Robert Woolley wrote:

Please tell me if you think that this is a substantially inaccurate or
misleading or unfair characterization of recent years of history:

"When states have enacted shall-issue permitting schemes, there has
frequently been some sort of immediate legal challenge to the validity of
the entire new statutory structure (for example, NM, MO, MN). Typically,
however, either
the law has been upheld, or the legislature has quickly amended or
re-enacted it, curing any judicially identified defects. To date, no legal
challenge in any state has achieved a lasting, meaningful weakening of the
overall effect of the shall-issue statutes."
I would say that this is accurate depending on your definition of "quickly amended." The New Mexico statute required a completely new law to correct the defect introduced at Albuquerque Mayor Baca's
request.

I *think* it's a fair statement.
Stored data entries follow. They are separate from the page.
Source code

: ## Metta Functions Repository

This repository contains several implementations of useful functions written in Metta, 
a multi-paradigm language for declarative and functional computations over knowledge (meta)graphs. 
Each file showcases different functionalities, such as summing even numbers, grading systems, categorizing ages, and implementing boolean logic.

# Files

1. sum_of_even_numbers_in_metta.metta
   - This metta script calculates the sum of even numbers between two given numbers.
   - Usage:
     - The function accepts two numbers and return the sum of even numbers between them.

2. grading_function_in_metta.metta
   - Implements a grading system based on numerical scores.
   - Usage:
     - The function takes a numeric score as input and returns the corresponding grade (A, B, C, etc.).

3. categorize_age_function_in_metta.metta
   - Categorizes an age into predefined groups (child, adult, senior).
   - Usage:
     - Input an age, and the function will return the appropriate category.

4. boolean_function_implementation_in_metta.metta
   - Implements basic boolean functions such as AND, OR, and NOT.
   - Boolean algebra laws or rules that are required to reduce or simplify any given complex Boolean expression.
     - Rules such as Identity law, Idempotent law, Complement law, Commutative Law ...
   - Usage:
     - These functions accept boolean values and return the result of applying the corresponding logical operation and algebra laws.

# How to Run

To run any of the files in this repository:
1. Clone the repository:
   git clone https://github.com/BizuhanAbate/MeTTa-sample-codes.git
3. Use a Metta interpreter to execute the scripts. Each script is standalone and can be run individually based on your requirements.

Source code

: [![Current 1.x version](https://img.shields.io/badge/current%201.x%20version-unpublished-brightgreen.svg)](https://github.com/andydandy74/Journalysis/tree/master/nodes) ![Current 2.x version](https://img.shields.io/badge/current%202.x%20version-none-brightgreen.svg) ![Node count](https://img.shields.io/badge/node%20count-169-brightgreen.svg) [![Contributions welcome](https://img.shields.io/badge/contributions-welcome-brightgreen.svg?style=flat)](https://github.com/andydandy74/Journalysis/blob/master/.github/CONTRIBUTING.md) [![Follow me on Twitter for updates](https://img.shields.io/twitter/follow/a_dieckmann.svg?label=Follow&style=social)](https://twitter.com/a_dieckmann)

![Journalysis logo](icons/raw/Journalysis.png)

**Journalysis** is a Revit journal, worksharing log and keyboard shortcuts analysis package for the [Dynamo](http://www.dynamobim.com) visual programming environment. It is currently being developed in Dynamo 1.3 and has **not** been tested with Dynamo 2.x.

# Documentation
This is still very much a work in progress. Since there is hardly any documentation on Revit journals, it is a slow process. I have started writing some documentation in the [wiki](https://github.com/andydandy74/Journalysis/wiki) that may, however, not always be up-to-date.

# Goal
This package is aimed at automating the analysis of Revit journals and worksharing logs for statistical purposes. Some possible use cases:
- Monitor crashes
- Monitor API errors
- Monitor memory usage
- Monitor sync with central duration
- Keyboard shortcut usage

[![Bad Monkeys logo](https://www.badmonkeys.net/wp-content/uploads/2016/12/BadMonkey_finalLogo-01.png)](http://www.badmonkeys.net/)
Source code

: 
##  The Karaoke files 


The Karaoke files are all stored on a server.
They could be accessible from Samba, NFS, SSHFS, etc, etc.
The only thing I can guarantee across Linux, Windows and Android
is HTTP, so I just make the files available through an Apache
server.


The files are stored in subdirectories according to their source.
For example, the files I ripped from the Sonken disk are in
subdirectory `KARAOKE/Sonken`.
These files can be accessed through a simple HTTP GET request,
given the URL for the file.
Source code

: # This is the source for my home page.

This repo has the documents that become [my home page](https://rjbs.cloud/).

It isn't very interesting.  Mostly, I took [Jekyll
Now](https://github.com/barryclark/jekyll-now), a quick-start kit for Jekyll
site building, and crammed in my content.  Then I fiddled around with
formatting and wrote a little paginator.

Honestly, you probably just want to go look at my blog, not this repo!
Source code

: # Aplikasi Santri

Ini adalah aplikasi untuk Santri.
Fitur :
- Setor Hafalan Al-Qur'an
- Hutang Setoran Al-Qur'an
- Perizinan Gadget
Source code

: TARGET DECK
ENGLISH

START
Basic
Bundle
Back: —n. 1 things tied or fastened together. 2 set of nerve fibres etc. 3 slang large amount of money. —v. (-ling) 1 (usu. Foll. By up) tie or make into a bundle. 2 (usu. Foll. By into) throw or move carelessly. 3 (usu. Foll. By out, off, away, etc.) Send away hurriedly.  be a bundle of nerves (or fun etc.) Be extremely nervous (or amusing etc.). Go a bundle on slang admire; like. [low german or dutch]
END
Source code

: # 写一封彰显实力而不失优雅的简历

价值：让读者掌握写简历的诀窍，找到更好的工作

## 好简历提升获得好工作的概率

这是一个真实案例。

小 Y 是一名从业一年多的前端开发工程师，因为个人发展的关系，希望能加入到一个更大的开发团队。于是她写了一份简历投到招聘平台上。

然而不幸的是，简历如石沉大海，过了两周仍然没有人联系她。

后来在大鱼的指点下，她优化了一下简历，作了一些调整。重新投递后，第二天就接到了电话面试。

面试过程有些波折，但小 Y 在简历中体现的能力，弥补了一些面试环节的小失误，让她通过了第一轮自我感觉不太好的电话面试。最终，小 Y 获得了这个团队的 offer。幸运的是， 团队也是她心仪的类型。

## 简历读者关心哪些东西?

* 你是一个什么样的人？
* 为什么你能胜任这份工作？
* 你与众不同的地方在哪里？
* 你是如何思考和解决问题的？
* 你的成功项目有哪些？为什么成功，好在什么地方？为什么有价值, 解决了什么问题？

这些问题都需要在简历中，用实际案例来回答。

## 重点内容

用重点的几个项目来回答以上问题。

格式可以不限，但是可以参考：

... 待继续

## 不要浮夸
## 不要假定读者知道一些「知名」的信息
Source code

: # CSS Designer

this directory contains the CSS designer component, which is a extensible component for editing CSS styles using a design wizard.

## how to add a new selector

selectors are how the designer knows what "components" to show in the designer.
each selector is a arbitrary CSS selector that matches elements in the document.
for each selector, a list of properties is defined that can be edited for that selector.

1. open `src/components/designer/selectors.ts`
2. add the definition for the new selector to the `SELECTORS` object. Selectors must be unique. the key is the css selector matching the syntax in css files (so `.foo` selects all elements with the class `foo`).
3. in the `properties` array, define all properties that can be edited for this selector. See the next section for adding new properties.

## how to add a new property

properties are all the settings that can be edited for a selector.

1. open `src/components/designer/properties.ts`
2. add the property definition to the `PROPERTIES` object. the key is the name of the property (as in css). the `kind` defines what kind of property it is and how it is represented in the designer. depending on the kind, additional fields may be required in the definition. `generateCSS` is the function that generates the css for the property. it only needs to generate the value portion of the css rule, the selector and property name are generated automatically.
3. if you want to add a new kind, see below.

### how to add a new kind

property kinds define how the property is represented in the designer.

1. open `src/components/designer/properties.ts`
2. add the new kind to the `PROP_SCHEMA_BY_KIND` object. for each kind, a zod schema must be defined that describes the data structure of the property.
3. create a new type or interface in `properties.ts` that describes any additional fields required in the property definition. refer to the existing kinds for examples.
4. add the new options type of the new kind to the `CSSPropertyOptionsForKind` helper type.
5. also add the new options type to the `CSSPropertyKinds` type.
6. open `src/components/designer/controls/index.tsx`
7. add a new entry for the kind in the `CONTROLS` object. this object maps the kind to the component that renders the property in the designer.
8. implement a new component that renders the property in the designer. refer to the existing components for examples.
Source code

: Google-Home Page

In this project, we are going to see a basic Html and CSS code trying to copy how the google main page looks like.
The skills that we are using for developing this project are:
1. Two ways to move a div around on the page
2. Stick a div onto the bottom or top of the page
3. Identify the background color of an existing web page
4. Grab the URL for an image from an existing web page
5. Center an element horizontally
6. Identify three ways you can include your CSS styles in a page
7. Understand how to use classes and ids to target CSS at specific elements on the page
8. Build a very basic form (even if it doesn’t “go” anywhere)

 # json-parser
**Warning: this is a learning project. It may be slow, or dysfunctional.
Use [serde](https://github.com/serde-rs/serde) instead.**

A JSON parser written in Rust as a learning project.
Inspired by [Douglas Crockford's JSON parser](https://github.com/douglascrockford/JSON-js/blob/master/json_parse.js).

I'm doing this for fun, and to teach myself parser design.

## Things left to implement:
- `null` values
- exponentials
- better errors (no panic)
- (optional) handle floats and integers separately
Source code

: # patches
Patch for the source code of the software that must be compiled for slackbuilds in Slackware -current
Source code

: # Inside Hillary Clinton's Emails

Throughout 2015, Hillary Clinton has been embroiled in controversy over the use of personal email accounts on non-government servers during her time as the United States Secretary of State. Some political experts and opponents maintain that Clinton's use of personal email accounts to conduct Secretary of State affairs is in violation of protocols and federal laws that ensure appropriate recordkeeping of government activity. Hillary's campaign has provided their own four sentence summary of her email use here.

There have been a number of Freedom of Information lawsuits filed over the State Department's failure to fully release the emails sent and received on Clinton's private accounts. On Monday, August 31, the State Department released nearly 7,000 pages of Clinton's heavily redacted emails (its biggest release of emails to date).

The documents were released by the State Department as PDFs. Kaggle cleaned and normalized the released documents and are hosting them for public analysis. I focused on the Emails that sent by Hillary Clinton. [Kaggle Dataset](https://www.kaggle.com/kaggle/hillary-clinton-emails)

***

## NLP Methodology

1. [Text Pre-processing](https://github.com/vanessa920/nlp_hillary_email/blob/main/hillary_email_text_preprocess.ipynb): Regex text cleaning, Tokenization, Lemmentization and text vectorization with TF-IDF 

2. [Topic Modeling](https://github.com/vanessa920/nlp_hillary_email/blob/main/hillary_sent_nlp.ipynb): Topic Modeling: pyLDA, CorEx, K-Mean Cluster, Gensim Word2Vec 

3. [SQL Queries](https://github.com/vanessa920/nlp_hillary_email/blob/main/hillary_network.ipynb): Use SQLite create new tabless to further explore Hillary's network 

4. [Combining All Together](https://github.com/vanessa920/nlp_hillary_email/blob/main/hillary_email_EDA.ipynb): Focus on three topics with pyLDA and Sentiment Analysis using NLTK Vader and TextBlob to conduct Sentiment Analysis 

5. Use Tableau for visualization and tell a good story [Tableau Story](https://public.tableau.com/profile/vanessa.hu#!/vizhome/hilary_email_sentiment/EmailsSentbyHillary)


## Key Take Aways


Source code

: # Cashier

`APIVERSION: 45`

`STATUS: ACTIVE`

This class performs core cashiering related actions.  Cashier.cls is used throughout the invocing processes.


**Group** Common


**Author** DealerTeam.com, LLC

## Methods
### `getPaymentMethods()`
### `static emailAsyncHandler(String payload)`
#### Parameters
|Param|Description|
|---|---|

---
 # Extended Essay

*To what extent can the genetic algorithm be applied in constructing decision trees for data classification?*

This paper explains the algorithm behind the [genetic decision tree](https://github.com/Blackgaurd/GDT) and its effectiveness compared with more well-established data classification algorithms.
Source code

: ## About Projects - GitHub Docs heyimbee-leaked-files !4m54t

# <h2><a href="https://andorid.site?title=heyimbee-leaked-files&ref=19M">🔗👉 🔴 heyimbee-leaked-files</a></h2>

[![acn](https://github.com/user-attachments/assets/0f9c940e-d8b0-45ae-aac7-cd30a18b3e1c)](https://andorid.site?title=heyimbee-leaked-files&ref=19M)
But after writing it, it struck me what a
remarkable thing that is, if it's true. Hard to imagine so many wildly
different versions of a complex statutory system being enacted in 20 or so
states (I'm excluding the pre-Florida states), with none of them ever being
repealed legislatively or serious weakened or defeated (long-term)
judicially. It's really quite astonishing, especially given the background
of 100 years of progressively shrinking personal liberties in nearly every
other aspect of American life.


I believe that the reason is that the authority of states to regulate concealed carry has been generally upheld over the last 50 years. As much as some people might find it offensive to give this kind of authority to the legislatures, because the courts generally have upheld the authority to regulate it restrictively, there wasn't much of a basis for arguing the legislatures could not regulate it less
restrictively.

Clayton E. Cramer
[EMAIL PROTECTED]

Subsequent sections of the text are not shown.